L’innovazione come in qualsiasi altra materia è necessaria, il caso italiano è un poco strano perché si cerca di proporre come poesia quello che poesia non è e che appartiene ad altre categorie, né migliori né peggiori, semplicemente altre. Per quale motivo dovremmo definire poesia gli slam poetry? Sono una forma spettacolare di testi che hanno magari una buona dose poetica, ma non collimano con la poesia. Sono un’ottima forma di intrattenimento, non per nulla sono stati accolti recentemente da Zelig dove giustamente c’è gente che va lì per ridere, per divertirsi, per assistere a degli spettacoli in cui tra un “Chi è Tatiana !?” e un “Amici ahrarara” giustamente trovano la loro corretta collocazione, e lo dico senza polemica né volontà provocatoria. Sarebbe sufficiente che ogni categoria si mantenesse nei propri ambiti: il rap non è poesia e viceversa, il trap non è poesia e viceversa, le pesche non sono poesia e viceversa. Io credo che ogni innovazione debba necessariamente essere una evoluzione positiva di ciò che è stato in precedenza – che in Italia significa ad esempio leggere e conoscere il Novecento, magari per rivoltarlo come un calzino (e, in fondo, non lo ha fatto anche Sereni ne Gli strumenti umani o Bertolucci ne La camera da letto?) ma sempre all’interno del percorso che da Dante in poi ci ha permesso di essere un esempio virtuoso all’interno della letteratura internazionale.

Anche in questo tuo editoriale, come in altri contesti in cui ti sei espresso, si respira un malcelato odio per i social.

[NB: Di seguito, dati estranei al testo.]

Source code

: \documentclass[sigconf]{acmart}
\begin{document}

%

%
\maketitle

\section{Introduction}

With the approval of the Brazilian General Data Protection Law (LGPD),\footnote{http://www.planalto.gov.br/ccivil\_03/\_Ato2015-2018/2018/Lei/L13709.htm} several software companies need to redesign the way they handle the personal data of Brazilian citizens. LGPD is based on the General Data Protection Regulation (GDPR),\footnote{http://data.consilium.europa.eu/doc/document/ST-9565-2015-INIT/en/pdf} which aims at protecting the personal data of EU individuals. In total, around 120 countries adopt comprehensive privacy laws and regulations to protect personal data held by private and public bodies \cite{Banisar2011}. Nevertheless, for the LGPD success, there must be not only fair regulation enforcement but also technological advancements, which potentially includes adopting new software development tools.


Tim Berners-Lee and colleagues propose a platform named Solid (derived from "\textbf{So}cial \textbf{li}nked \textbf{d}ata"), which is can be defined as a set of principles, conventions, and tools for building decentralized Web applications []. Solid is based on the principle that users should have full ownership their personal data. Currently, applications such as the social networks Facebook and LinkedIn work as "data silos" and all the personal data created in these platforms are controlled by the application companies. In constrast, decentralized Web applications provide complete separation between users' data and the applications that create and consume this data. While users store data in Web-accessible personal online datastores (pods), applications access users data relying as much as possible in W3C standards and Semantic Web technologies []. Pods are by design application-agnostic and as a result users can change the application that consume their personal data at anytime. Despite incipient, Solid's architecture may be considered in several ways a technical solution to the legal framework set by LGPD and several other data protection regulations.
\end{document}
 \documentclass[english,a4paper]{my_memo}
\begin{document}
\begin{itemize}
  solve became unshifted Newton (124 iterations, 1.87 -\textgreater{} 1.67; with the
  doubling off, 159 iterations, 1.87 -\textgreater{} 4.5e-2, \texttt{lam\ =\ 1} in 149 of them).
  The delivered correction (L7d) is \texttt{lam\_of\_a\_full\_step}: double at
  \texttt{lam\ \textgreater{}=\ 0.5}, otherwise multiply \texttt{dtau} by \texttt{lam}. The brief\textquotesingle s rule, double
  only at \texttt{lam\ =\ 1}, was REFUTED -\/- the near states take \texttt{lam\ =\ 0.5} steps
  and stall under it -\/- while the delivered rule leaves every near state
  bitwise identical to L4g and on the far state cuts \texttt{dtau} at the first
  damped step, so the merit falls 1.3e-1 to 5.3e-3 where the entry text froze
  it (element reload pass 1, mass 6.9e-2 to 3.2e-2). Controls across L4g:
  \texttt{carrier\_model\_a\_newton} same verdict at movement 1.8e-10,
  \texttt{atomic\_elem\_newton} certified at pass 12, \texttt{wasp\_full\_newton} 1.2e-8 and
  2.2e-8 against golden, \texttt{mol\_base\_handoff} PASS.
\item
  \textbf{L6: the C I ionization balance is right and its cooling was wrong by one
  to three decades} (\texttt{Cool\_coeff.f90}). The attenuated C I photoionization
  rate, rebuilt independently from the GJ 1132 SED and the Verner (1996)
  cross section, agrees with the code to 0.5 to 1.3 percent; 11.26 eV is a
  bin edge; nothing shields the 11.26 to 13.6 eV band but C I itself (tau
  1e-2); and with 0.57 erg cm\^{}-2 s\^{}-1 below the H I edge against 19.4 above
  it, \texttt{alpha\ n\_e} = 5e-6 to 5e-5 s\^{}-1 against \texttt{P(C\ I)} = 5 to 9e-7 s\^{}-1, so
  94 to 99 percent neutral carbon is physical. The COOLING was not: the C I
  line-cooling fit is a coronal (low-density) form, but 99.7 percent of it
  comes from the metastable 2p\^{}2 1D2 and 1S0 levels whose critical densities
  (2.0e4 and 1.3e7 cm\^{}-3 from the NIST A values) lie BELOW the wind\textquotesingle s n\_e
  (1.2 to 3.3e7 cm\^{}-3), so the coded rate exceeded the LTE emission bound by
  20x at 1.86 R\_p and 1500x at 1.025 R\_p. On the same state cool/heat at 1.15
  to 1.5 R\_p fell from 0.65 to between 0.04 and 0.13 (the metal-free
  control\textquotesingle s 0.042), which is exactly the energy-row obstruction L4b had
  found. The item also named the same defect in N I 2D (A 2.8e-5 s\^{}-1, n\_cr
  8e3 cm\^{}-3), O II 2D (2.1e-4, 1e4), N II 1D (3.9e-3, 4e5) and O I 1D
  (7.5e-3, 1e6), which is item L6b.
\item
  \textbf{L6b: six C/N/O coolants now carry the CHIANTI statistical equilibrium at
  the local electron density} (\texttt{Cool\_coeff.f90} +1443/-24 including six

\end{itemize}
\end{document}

Eppure, “Atelier” ha persino una pagina Instagram. Mi spiegheresti che danno reale arrecherebbero questi alla poesia?

Porre l’ipotesi dell’odio credo sia anche quello specchio dei tempi: io credo che esprimere una posizione non sia né fonte di odio né fonte di astio; è la mancanza di dialogo – questa sì – che mi preoccupa dell’ultima società, questa violenza nei confronti delle idee altrui. I social, come qualsiasi altro strumento tecnologico vanno vissuti bene. Prendiamo ad esempio “La setta dei poeti estinti” su Instagram, ad oggi 67mila e oltre followers che ogni giorno propone autori importanti e spesso non banali, da Giorgio Orelli a Salvatore Toma per dire alcuni degli ultimi post, quindi autori ancora una volta non di facile reperimento proposti a un pubblico sterminato per la nostra poesia. Anche i numeri di “Atelier” sono tali perché esistono i social: l’importante però è ancora una volta cercare di alzare l’asticella, quando si scrive e quando si racconta poesia. Credo e ribadisco ancora una volta che si debbano utilizzare bene gli strumenti che si hanno a disposizione e coinvolgere chi ha il compito di formare le future generazioni, dalle Università fino agli insegnanti di ogni ordine e grado, dai giornalisti a tutto il mondo editoriale e di settore. Meccanismi virtuosi pongono le basi per dare credito all’ottima poesia che ancora grazie al cielo a noi non manca. Basta trovarla e proporre quella, non altro.

In chiusura del tuo pezzo, marchi ulteriormente il punto: non vuoi che si confonda la mediocrità con l’eccellenza. Vedi, per caso, tante mediocrità brillare immeritatamente?

Il merito è una conquista che dipende dal metodo. Io credo che dovremmo ripartire da quello: lettura della poesia, amore per la poesia, sostegno della critica e metodo, tantissimo metodo. Col metodo saremo in grado di comprendere quello che è mediocre e gioire viceversa per quello che non lo è e che magari avrà la giusta attenzione letteraria.